From #1 New York Times bestselling author Gary Chapman

Every marriage is a growing marriage. The real question is: are you growing closer together or further apart? If you’re content with the latter, don’t change a thing. However, if you desire the kind of marriage that keeps getting better, then you’ll need to be intentional. This book will start you in the right direction.

A Couple’s Guide to a Growing Marriage teaches you how to...

  • Invite God into the details of your life and marriage
  • Listen in ways that deepen intimacy and friendship
  • Understand your spouse and be understood
  • Keep your love fresh and mutually engaging
  • Manage conflict constructively, not destructively


In both private and shared-time exercises, you'll explore Bible study, prayer, and Scripture memory. You will learn how to have a brief daily sharing time with your spouse, and you will cultivate deeper friendships with others through group activities.

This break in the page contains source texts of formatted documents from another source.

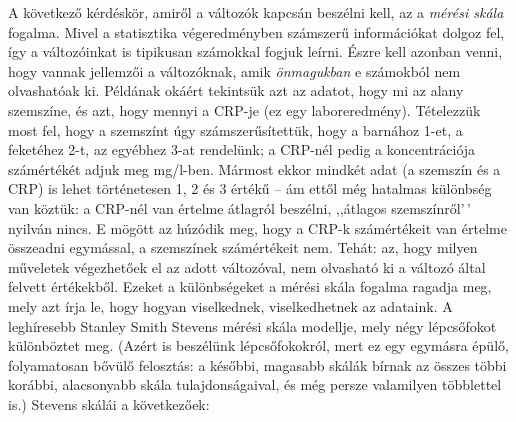 \documentclass[
]{book}
\begin{document}
A következő kérdéskör, amiről a változók kapcsán beszélni kell, az a \emph{mérési skála} fogalma. Mivel a statisztika végeredményben számszerű információkat dolgoz fel, így a változóinkat is tipikusan számokkal fogjuk leírni. Észre kell azonban venni, hogy vannak jellemzői a változóknak, amik \emph{önmagukban} e számokból nem olvashatóak ki. Példának okáért tekintsük azt az adatot, hogy mi az alany szemszíne, és azt, hogy mennyi a CRP-je (ez egy laboreredmény). Tételezzük most fel, hogy a szemszínt úgy számszerűsítettük, hogy a barnához 1-et, a feketéhez 2-t, az egyébhez 3-at rendelünk; a CRP-nél pedig a koncentrációja számértékét adjuk meg mg/l-ben. Mármost ekkor mindkét adat (a szemszín és a CRP) is lehet történetesen 1, 2 és 3 értékű -- ám ettől még hatalmas különbség van köztük: a CRP-nél van értelme átlagról beszélni, ,,átlagos szemszínről'\,' nyilván nincs. E mögött az húzódik meg, hogy a CRP-k számértékeit van értelme összeadni egymással, a szemszínek számértékeit nem. Tehát: az, hogy milyen műveletek végezhetőek el az adott változóval, nem olvasható ki a változó által felvett értékekből. Ezeket a különbségeket a mérési skála fogalma ragadja meg, mely azt írja le, hogy hogyan viselkednek, viselkedhetnek az adataink. A leghíresebb Stanley Smith Stevens mérési skála modellje, mely négy lépcsőfokot különböztet meg. (Azért is beszélünk lépcsőfokokról, mert ez egy egymásra épülő, folyamatosan bővülő felosztás: a későbbi, magasabb skálák bírnak az összes többi korábbi, alacsonyabb skála tulajdonságaival, és még persze valamilyen többlettel is.) Stevens skálái a következőek:
\end{document}
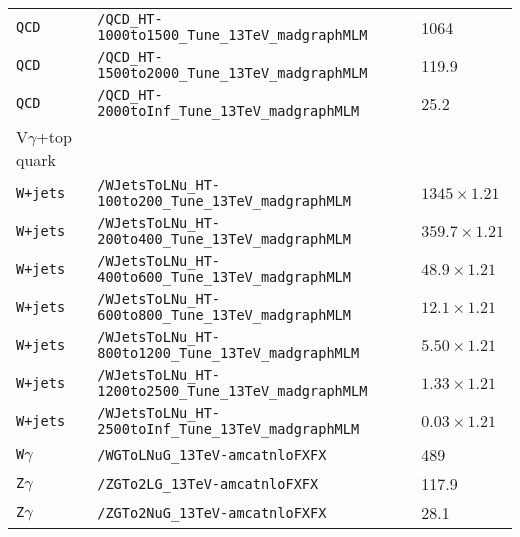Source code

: \begin{table}[ht!]
\begin{center}
\begin{tabular}{|l l l|}
        \scriptsize{\texttt{QCD}}             & \scriptsize{\texttt{/QCD\_HT-1000to1500\_Tune\_13TeV\_madgraphMLM}}         &  \scriptsize{1064}       \\
        \scriptsize{\texttt{QCD}}             & \scriptsize{\texttt{/QCD\_HT-1500to2000\_Tune\_13TeV\_madgraphMLM}}         &  \scriptsize{119.9}       \\
        \scriptsize{\texttt{QCD}}             & \scriptsize{\texttt{/QCD\_HT-2000toInf\_Tune\_13TeV\_madgraphMLM}}          &  \scriptsize{25.2}       \\
        V$\gamma$+top quark     &    &            \\
        \scriptsize{\texttt{W+jets}}          & \scriptsize{\texttt{/WJetsToLNu\_HT-100to200\_Tune\_13TeV\_madgraphMLM}}    &  \scriptsize{$1345\times1.21$}       \\
        \scriptsize{\texttt{W+jets}}          & \scriptsize{\texttt{/WJetsToLNu\_HT-200to400\_Tune\_13TeV\_madgraphMLM}}    &  \scriptsize{$359.7\times1.21$}       \\
        \scriptsize{\texttt{W+jets}}          & \scriptsize{\texttt{/WJetsToLNu\_HT-400to600\_Tune\_13TeV\_madgraphMLM}}    &  \scriptsize{$48.9\times1.21$}       \\
        \scriptsize{\texttt{W+jets}}          & \scriptsize{\texttt{/WJetsToLNu\_HT-600to800\_Tune\_13TeV\_madgraphMLM}}    &  \scriptsize{$12.1\times1.21$}       \\
        \scriptsize{\texttt{W+jets}}          & \scriptsize{\texttt{/WJetsToLNu\_HT-800to1200\_Tune\_13TeV\_madgraphMLM}}   &  \scriptsize{$5.50\times1.21$}       \\
        \scriptsize{\texttt{W+jets}}          & \scriptsize{\texttt{/WJetsToLNu\_HT-1200to2500\_Tune\_13TeV\_madgraphMLM}}  &  \scriptsize{$1.33\times1.21$}       \\
        \scriptsize{\texttt{W+jets}}          & \scriptsize{\texttt{/WJetsToLNu\_HT-2500toInf\_Tune\_13TeV\_madgraphMLM}}   &  \scriptsize{$0.03\times1.21$}       \\
        \scriptsize{\texttt{W$\gamma$}}         & \scriptsize{\texttt{/WGToLNuG\_13TeV-amcatnloFXFX }}                        &  \scriptsize{489}       \\
        \scriptsize{\texttt{Z$\gamma$}}         & \scriptsize{\texttt{/ZGTo2LG\_13TeV-amcatnloFXFX }}                         &  \scriptsize{117.9}       \\
        \scriptsize{\texttt{Z$\gamma$}}         & \scriptsize{\texttt{/ZGTo2NuG\_13TeV-amcatnloFXFX }}                        &  \scriptsize{28.1}       \\

\end{tabular}
\end{center}
\end{table}
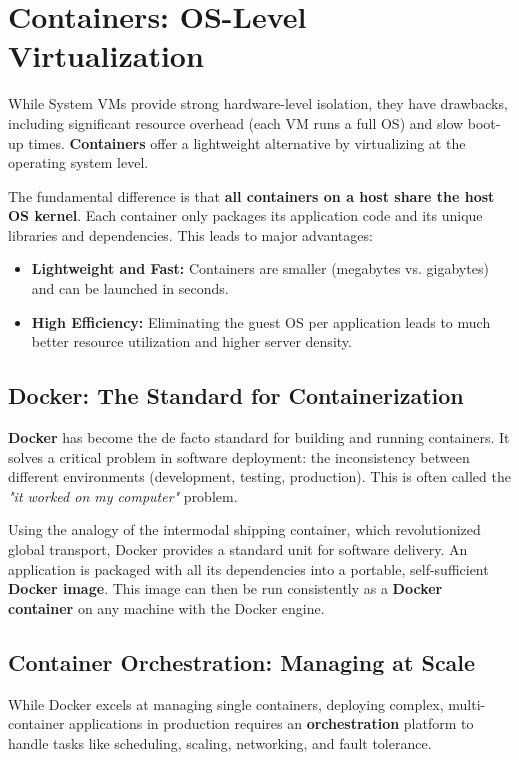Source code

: \section{Containers: OS-Level Virtualization}
While System VMs provide strong hardware-level isolation, they have drawbacks, including significant resource overhead (each VM runs a full OS) and slow boot-up times. \textbf{Containers} offer a lightweight alternative by virtualizing at the operating system level.


The fundamental difference is that \textbf{all containers on a host share the host OS kernel}. Each container only packages its application code and its unique libraries and dependencies. This leads to major advantages:
\begin{itemize}
    \item \textbf{Lightweight and Fast:} Containers are smaller (megabytes vs. gigabytes) and can be launched in seconds.
    \item \textbf{High Efficiency:} Eliminating the guest OS per application leads to much better resource utilization and higher server density.
\end{itemize}

\subsection{Docker: The Standard for Containerization}
\textbf{Docker} has become the de facto standard for building and running containers. It solves a critical problem in software deployment: the inconsistency between different environments (development, testing, production). This is often called the \textit{"it worked on my computer"} problem.

Using the analogy of the intermodal shipping container, which revolutionized global transport, Docker provides a standard unit for software delivery. An application is packaged with all its dependencies into a portable, self-sufficient \textbf{Docker image}. This image can then be run consistently as a \textbf{Docker container} on any machine with the Docker engine.

\subsection{Container Orchestration: Managing at Scale}
While Docker excels at managing single containers, deploying complex, multi-container applications in production requires an \textbf{orchestration} platform to handle tasks like scheduling, scaling, networking, and fault tolerance.

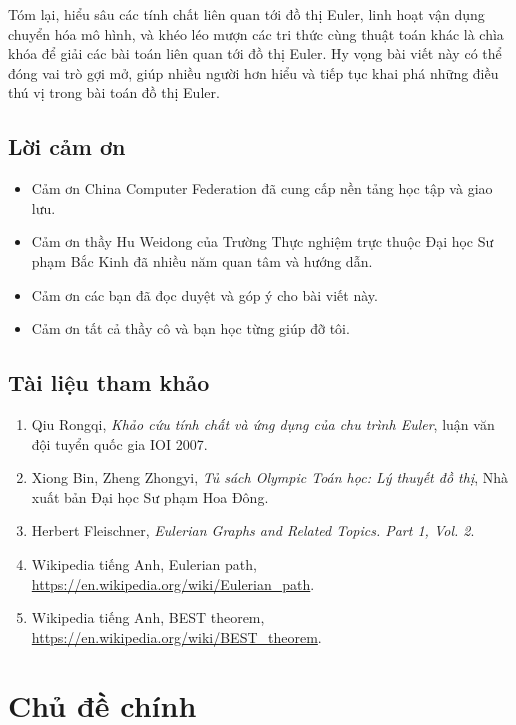 \documentclass[11pt]{article}
\begin{document}
Tóm lại, hiểu sâu các tính chất liên quan tới đồ thị Euler, linh hoạt vận dụng
chuyển hóa mô hình, và khéo léo mượn các tri thức cùng thuật toán khác là chìa
khóa để giải các bài toán liên quan tới đồ thị Euler. Hy vọng bài viết này có
thể đóng vai trò gợi mở, giúp nhiều người hơn hiểu và tiếp tục khai phá những
điều thú vị trong bài toán đồ thị Euler.

\subsection*{Lời cảm ơn}

\begin{itemize}
  \item Cảm ơn China Computer Federation đã cung cấp nền tảng học tập và giao
  lưu.
  \item Cảm ơn thầy Hu Weidong của Trường Thực nghiệm trực thuộc Đại học Sư
  phạm Bắc Kinh đã nhiều năm quan tâm và hướng dẫn.
  \item Cảm ơn các bạn đã đọc duyệt và góp ý cho bài viết này.
  \item Cảm ơn tất cả thầy cô và bạn học từng giúp đỡ tôi.
\end{itemize}

\subsection*{Tài liệu tham khảo}

\begin{enumerate}
  \item Qiu Rongqi, \emph{Khảo cứu tính chất và ứng dụng của chu trình Euler},
  luận văn đội tuyển quốc gia IOI 2007.
  \item Xiong Bin, Zheng Zhongyi, \emph{Tủ sách Olympic Toán học: Lý thuyết đồ
  thị}, Nhà xuất bản Đại học Sư phạm Hoa Đông.
  \item Herbert Fleischner, \emph{Eulerian Graphs and Related Topics. Part 1,
  Vol. 2}.
  \item Wikipedia tiếng Anh, Eulerian path,
  \url{https://en.wikipedia.org/wiki/Eulerian_path}.
  \item Wikipedia tiếng Anh, BEST theorem,
  \url{https://en.wikipedia.org/wiki/BEST_theorem}.
\end{enumerate}

\section{Chủ đề chính}
\end{document}
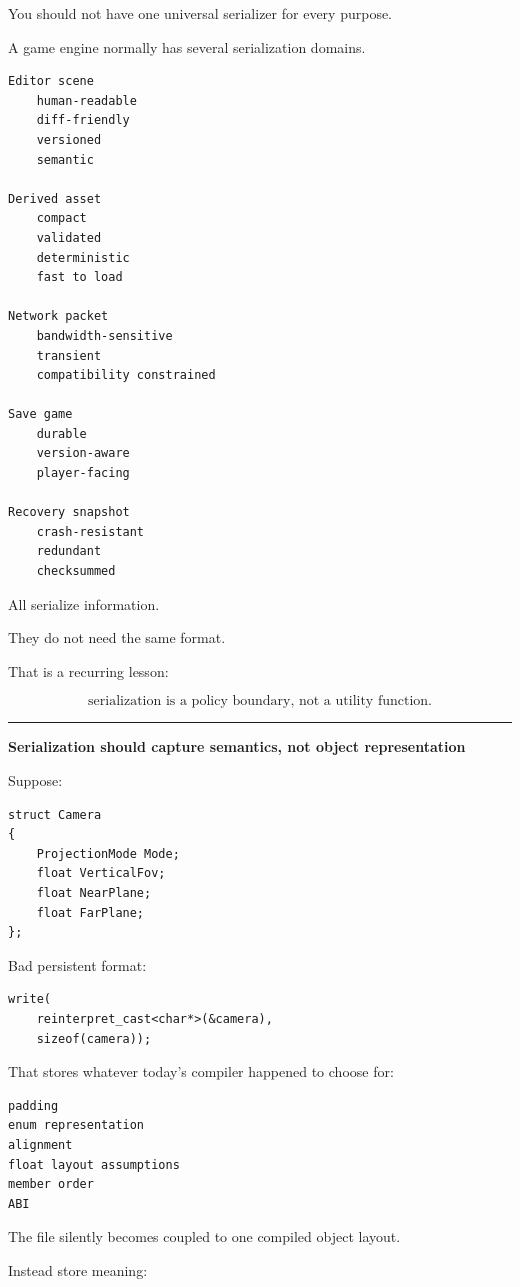 You should not have one universal serializer for every purpose.

A game engine normally has several serialization domains.

\begin{verbatim}
Editor scene
    human-readable
    diff-friendly
    versioned
    semantic

Derived asset
    compact
    validated
    deterministic
    fast to load

Network packet
    bandwidth-sensitive
    transient
    compatibility constrained

Save game
    durable
    version-aware
    player-facing

Recovery snapshot
    crash-resistant
    redundant
    checksummed
\end{verbatim}

All serialize information.

They do not need the same format.

That is a recurring lesson:

\[
\boxed{
\text{serialization is a policy boundary, not a utility function.}
}
\]

\begin{center}\rule{0.5\linewidth}{0.5pt}\end{center}

\textbf{Serialization should capture semantics, not object representation}

Suppose:

\begin{verbatim}
struct Camera
{
    ProjectionMode Mode;
    float VerticalFov;
    float NearPlane;
    float FarPlane;
};
\end{verbatim}

Bad persistent format:

\begin{verbatim}
write(
    reinterpret_cast<char*>(&camera),
    sizeof(camera));
\end{verbatim}

That stores whatever today's compiler happened to choose for:

\begin{verbatim}
padding
enum representation
alignment
float layout assumptions
member order
ABI
\end{verbatim}

The file silently becomes coupled to one compiled object layout.

Instead store meaning:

So much more than a personal and group study, A Couple's Guide to a Growing Marriage Bible Study will teach you to share your life more fully with God, and as your relationship with God deepens, so will your relationship as a couple.


Product Details

ISBN-13: 9780802412287
Publisher: Moody Publishers
Publication date: 08/01/2014
Edition description: New Edition
Pages: 176
Sales rank: 195,086
Product dimensions: 5.90(w) x 9.00(h) x 0.50(d)

About the Author

GARY CHAPMAN, PhD–author, speaker, counselor–has a passion for people and for helping them form lasting relationships. He is the #1 bestselling author of The 5 Love Languages series® and director of Marriage and Family Life Consultants, Inc. Gary travels the world presenting seminars, and his radio programs air on more than 400 stations. For more information, visit his website at www.5lovelanguages.com.

Read an Excerpt

A Couple's Guide to a Growing Marriage

A Bible Study


By Gary D. Chapman

Moody Publishers

Copyright © 2014 Gary D. Chapman
All rights reserved.
ISBN: 978-0-8024-1228-7



CHAPTER 1

ENHANCING MY CONVERSATION with GOD


The fundamental building block in any relationship is conversation—two-way communication. I share my ideas and you listen. You share your ideas and I listen. The results? We understand each other a little better. Continue conversation over a period of time and we get to know each other. The same is true with God. The only way we get to know God is to spend time conversing with Him.

Many Christians have viewed Bible reading and prayer as formal religious exercises. In reality, Bible reading should be equated with listening to God, and prayer is the process of talking and listening to God. Many Christians have also tended to see Bible reading and prayer as two distinct experiences. We read the Bible, close it, and then start praying about things totally unrelated to what we have read. It is as though we say to God, "What You have said is relatively unimportant. Now You listen to what I have to say." All of us have encountered people who respond to our comments in a similar manner. That is, when we finish speaking, they change the subject and begin telling us something unrelated. Most of us don't care to be around such people. The greatest insult we can give another person is not to listen when he or she speaks. It is not any different with God.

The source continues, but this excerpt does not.